Whenever a line contains the string "void", copy it out of the entries.
::::::::
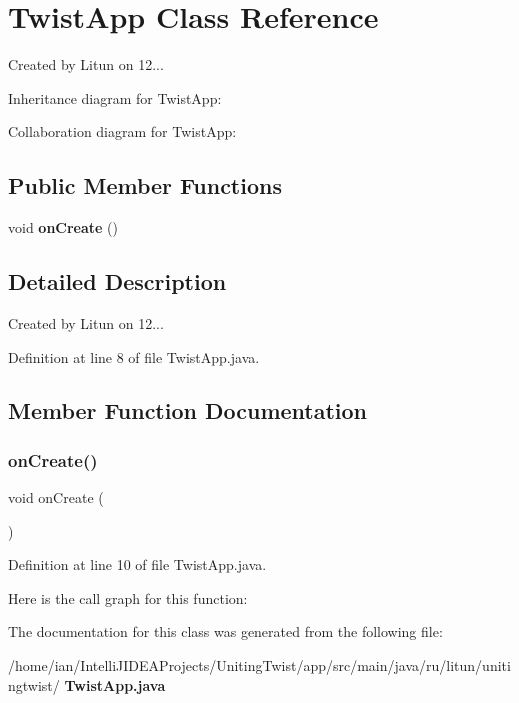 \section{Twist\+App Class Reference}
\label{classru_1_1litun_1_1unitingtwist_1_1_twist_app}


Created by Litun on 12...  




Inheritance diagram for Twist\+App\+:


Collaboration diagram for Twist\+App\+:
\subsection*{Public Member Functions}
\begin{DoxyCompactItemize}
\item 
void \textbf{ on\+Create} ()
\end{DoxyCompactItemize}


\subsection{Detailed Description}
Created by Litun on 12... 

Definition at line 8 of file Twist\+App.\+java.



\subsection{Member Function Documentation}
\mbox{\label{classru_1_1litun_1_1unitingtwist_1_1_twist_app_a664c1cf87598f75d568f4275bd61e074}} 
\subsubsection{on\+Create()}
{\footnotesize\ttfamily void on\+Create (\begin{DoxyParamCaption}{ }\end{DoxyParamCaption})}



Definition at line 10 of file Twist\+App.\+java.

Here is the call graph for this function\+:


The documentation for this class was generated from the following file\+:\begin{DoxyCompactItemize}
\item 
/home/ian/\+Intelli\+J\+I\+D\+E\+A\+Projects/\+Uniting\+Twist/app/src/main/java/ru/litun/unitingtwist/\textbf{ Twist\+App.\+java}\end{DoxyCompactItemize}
::::::::
▸ **Result of this exercise**
void \textbf{ on\+Create} ()
{\footnotesize\ttfamily void on\+Create (\begin{DoxyParamCaption}{ }\end{DoxyParamCaption})}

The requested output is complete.